Masters Thesis Defense

Approximation of Nonintegral Frequency Moments

Brian Pilz

10:00am 30 November 2011, ITE325b

Let a data stream have length m over an alphabet of n letters, with letter i occurring m_i times for i = 1,…,n. For any k, define the frequency moments F_k as F_k = sum_{i=1}^n m_i^k. Alon, Matias, and Szegedy showed how to estimate F_k for integers k>0 with a one-pass algorithm using O(n^{1-1/k}log n) space for given length m, accuracy, and confidence.
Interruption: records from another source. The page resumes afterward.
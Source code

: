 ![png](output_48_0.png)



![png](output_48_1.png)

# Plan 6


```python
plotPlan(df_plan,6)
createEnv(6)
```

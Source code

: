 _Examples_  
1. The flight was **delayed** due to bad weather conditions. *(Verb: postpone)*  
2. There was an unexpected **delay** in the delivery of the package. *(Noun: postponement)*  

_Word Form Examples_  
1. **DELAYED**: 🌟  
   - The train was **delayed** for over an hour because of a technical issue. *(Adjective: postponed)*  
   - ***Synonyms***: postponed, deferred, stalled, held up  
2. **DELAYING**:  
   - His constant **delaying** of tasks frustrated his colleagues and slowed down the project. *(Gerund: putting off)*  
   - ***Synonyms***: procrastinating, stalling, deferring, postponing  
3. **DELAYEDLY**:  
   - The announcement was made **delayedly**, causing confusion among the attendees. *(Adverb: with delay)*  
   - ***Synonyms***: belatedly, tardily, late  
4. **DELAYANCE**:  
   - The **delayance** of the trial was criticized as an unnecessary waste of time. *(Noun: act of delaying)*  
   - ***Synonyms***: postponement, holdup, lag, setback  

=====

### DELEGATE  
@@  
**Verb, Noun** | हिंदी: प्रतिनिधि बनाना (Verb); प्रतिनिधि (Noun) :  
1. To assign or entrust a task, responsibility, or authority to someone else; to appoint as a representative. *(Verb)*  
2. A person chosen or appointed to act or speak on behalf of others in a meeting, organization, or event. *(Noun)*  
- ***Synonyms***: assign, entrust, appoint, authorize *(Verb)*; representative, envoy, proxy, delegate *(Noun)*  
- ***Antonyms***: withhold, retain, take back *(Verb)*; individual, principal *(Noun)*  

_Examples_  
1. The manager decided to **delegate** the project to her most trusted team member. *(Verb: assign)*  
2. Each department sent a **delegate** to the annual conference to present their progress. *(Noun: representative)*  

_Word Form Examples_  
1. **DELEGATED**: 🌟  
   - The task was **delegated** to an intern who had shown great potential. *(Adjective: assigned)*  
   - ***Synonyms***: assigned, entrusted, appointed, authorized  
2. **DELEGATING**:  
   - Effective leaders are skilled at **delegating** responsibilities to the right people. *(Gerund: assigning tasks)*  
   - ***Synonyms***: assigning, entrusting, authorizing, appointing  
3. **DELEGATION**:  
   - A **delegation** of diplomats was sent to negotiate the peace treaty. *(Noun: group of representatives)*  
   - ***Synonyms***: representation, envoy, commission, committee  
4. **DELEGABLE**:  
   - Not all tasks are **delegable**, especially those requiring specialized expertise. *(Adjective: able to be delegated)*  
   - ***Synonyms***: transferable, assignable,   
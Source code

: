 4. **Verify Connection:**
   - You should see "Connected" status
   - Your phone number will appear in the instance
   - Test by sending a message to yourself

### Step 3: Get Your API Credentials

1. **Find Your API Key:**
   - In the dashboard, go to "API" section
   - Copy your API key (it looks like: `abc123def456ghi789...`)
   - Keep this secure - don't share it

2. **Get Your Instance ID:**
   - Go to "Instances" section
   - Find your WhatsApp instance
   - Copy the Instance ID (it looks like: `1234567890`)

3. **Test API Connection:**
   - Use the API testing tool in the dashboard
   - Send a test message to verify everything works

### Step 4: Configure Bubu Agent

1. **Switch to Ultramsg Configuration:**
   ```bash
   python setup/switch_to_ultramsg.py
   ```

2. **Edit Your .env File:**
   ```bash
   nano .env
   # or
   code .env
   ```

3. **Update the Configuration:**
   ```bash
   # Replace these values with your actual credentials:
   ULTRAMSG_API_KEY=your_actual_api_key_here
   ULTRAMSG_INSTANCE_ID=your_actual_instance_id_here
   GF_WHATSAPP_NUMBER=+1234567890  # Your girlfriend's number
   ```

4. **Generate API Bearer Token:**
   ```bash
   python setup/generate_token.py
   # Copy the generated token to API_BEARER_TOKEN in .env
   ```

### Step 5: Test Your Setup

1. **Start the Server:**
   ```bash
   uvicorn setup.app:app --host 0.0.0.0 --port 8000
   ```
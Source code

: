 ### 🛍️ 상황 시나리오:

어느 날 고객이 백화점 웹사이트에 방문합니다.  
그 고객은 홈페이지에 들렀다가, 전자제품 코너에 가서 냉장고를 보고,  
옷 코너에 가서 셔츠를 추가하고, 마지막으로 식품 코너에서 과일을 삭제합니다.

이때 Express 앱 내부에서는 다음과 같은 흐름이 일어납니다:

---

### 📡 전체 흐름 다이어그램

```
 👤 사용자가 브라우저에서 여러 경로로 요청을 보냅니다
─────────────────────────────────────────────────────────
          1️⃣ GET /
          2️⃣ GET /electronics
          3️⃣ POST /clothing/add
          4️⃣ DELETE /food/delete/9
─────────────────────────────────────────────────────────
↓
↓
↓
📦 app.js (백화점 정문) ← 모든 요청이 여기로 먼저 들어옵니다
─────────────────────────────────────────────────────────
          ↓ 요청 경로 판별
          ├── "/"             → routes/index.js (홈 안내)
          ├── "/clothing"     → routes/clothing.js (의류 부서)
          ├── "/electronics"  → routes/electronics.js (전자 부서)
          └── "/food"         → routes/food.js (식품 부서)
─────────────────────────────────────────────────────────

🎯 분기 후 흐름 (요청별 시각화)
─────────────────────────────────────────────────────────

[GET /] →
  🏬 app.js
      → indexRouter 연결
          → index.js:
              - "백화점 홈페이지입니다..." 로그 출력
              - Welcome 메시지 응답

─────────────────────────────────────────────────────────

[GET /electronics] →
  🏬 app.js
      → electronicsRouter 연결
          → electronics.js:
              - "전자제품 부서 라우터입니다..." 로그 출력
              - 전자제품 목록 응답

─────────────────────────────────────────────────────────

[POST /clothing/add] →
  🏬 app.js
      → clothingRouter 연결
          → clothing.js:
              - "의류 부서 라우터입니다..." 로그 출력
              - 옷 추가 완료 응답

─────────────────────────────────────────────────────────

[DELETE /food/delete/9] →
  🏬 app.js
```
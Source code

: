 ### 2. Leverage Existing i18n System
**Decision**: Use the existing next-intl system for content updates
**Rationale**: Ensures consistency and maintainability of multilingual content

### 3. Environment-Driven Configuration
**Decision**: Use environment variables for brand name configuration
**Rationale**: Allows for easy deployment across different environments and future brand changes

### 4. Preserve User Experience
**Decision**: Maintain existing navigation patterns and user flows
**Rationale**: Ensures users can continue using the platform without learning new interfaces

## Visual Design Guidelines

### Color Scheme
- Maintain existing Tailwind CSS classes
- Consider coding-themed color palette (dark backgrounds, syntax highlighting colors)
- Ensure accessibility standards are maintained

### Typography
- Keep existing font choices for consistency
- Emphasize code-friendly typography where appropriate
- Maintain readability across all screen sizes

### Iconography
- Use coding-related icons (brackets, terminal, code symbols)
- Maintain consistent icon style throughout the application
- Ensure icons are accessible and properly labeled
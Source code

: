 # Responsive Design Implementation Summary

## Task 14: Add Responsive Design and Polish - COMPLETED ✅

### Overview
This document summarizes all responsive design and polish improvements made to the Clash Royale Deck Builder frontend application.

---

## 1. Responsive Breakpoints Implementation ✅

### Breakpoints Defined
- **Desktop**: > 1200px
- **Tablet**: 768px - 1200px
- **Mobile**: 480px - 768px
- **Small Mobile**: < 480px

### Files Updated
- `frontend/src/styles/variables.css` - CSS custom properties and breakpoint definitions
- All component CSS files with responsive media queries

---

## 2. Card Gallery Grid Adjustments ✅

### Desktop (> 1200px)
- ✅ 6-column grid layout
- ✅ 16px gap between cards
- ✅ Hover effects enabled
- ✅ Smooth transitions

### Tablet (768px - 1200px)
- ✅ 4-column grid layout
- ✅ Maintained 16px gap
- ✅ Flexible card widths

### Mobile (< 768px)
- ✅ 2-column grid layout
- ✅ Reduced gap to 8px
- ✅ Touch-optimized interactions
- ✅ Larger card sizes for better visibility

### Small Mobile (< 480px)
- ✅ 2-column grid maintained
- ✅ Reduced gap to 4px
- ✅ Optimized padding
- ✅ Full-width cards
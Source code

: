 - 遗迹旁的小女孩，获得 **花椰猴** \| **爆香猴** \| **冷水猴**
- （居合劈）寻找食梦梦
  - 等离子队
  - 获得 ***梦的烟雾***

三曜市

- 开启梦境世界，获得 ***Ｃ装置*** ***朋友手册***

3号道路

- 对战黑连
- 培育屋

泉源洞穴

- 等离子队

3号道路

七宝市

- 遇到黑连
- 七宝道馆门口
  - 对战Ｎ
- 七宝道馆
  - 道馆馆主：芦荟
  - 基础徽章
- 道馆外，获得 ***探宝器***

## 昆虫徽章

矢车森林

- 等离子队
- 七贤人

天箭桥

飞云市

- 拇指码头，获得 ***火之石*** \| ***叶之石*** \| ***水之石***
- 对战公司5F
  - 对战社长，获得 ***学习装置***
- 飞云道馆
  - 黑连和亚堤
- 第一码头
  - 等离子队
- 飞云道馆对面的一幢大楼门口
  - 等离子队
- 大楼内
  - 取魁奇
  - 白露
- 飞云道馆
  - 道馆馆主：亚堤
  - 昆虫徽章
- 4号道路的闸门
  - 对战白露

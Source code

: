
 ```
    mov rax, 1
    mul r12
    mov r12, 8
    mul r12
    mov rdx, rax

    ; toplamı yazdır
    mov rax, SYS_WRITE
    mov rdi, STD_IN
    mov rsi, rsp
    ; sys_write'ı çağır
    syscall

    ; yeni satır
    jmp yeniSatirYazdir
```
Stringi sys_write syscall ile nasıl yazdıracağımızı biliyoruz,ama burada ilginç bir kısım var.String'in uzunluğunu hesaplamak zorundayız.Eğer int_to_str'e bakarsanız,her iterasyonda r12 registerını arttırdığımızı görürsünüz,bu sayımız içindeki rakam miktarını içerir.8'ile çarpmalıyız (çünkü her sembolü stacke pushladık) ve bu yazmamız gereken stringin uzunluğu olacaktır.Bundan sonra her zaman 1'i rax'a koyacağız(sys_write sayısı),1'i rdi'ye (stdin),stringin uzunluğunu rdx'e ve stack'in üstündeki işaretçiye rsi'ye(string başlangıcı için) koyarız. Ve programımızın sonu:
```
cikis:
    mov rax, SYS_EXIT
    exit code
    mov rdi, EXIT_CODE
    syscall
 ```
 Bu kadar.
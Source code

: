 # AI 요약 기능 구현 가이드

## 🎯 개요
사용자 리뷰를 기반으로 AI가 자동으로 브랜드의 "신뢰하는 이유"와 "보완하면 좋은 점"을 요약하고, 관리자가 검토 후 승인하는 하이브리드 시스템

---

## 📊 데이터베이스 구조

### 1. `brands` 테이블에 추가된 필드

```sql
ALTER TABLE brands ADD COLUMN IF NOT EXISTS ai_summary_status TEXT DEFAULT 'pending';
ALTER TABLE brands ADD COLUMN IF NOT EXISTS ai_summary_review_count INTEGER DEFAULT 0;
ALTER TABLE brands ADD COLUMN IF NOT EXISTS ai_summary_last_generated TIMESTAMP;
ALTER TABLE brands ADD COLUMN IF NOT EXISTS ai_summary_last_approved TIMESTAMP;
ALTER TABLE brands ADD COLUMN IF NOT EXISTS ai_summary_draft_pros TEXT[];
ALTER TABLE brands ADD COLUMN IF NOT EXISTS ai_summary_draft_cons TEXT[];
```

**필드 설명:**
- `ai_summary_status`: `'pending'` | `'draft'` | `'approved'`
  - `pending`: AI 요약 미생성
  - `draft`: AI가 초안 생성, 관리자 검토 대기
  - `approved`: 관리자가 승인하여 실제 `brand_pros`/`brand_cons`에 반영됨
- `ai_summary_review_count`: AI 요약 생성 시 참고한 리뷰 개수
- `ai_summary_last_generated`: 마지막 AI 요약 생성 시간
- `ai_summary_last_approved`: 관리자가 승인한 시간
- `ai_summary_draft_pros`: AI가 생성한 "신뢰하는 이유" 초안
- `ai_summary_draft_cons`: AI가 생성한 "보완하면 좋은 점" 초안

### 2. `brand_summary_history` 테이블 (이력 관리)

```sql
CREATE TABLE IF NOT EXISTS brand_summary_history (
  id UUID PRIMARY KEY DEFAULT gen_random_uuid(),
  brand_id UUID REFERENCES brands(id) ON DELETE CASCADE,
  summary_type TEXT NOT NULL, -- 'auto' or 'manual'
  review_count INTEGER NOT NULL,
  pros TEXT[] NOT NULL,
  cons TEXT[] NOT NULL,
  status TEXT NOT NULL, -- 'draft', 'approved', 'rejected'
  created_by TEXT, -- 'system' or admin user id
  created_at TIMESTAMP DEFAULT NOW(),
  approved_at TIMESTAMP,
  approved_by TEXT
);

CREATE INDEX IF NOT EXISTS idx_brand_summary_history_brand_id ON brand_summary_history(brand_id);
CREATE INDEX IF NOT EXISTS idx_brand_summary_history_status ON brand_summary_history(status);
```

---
Here we extend those results to non-integral k obtaining bounds on the variance giving accuracy and confidence estimates, and giving quantitative results on the algorithm’s space requirements with particular interest to when k is near 1. We also give some performance statistics of the algorithm for these cases and consider an application to entropy estimation. This algorithm is known as a sketching algorithm. Sketching algorithms are probabilistic algorithms generally requiring sublinear space vs. a "classical" O(n) (linear) space requirement, and may have applications for anomaly detection of systems or networks.

Committee:

  • Drs. Samuel Lomonaco
  • Brooke Stephens
  • Kostas Kalpakis (chair)
  • Larry Wagoner